Top of Recorded data

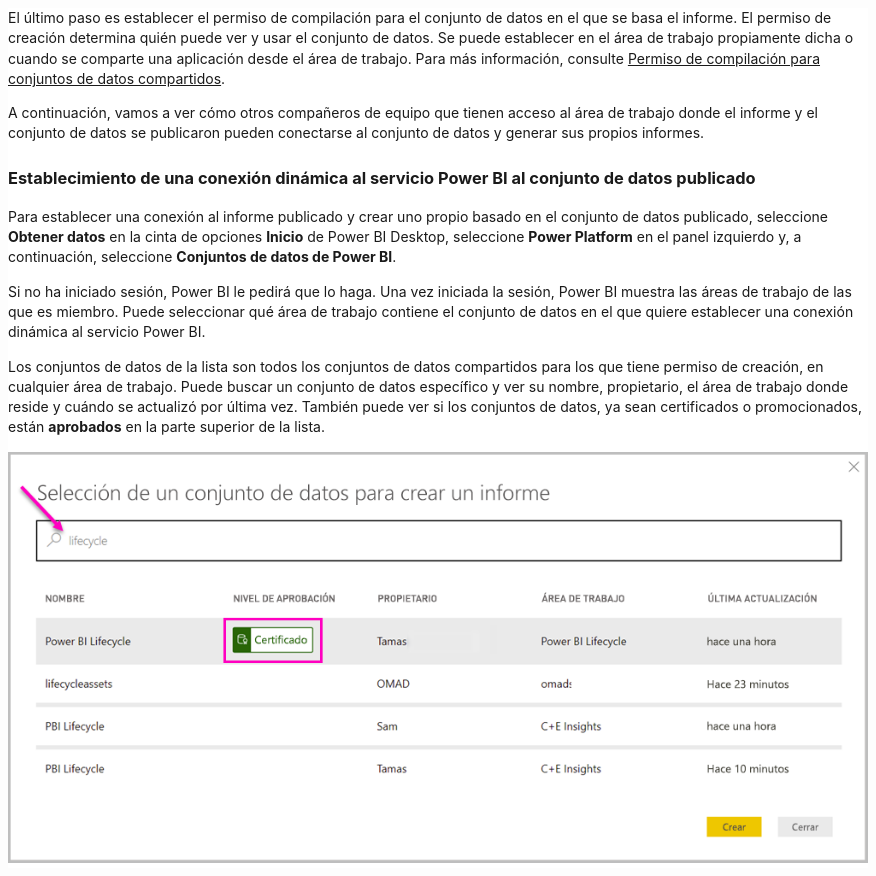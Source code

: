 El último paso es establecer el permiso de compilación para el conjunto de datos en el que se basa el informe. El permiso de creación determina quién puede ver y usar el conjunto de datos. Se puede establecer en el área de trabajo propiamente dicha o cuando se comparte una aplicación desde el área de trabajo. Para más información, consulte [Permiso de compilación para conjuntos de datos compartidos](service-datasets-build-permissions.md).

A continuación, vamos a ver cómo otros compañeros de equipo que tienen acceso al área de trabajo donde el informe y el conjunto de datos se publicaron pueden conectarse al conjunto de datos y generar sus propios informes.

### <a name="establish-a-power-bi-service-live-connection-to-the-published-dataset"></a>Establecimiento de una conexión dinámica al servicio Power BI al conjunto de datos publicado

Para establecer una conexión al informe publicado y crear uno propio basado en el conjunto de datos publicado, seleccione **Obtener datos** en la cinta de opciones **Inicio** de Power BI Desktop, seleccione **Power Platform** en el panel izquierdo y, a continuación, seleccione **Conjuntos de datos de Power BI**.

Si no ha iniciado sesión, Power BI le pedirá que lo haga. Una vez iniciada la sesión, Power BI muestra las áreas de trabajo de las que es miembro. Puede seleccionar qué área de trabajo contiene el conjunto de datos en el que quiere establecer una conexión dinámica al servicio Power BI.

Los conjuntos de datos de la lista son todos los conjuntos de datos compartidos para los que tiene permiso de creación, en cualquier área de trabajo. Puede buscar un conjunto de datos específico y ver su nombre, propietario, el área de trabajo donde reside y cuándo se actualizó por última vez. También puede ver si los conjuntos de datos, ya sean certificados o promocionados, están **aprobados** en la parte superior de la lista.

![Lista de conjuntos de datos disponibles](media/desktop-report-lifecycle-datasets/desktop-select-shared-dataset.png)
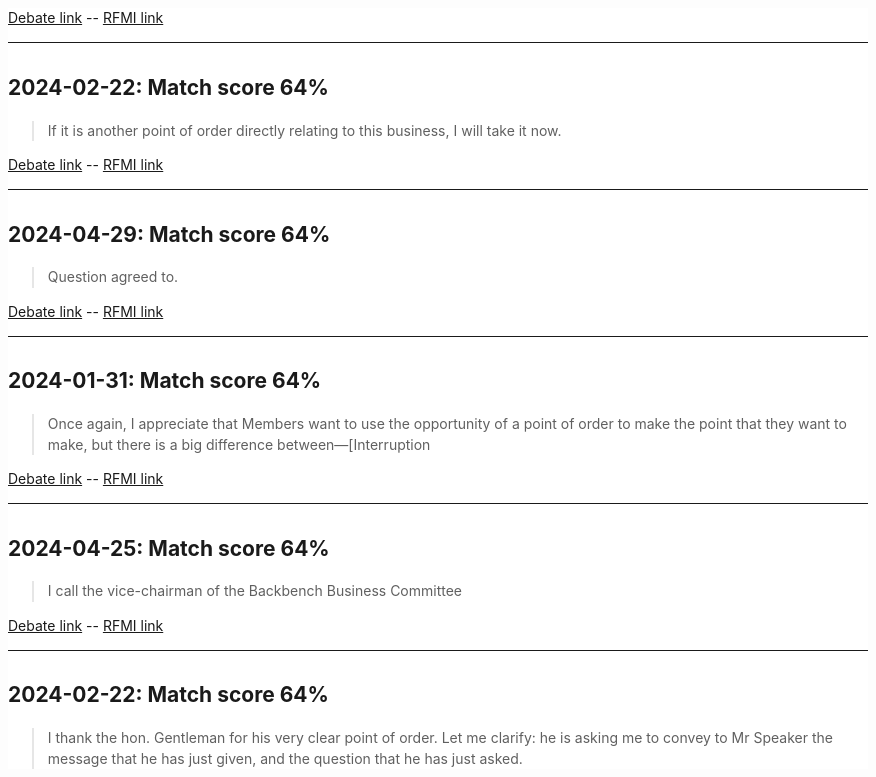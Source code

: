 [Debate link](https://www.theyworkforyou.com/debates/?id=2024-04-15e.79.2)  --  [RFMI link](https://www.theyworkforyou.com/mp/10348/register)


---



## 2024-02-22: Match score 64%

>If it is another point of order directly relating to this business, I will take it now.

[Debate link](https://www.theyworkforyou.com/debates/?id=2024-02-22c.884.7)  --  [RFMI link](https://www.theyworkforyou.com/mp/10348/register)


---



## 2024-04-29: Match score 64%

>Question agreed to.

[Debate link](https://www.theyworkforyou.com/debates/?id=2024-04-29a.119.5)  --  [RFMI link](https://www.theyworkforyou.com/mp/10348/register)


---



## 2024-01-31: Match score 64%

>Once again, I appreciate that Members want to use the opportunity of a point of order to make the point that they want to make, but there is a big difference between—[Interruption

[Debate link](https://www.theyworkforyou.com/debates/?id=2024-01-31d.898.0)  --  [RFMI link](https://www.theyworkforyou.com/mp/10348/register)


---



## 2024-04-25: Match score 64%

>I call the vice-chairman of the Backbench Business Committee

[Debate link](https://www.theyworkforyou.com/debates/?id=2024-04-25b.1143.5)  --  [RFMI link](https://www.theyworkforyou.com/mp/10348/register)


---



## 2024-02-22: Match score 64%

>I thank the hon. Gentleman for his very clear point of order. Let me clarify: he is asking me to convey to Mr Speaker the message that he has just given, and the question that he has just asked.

Bottom of Recorded data

» **Exercise goal**
Read through the entries above and copy each line that has the string "donde" in it.

» **Final answer**
A continuación, vamos a ver cómo otros compañeros de equipo que tienen acceso al área de trabajo donde el informe y el conjunto de datos se publicaron pueden conectarse al conjunto de datos y generar sus propios informes.
Los conjuntos de datos de la lista son todos los conjuntos de datos compartidos para los que tiene permiso de creación, en cualquier área de trabajo. Puede buscar un conjunto de datos específico y ver su nombre, propietario, el área de trabajo donde reside y cuándo se actualizó por última vez. También puede ver si los conjuntos de datos, ya sean certificados o promocionados, están **aprobados** en la parte superior de la lista.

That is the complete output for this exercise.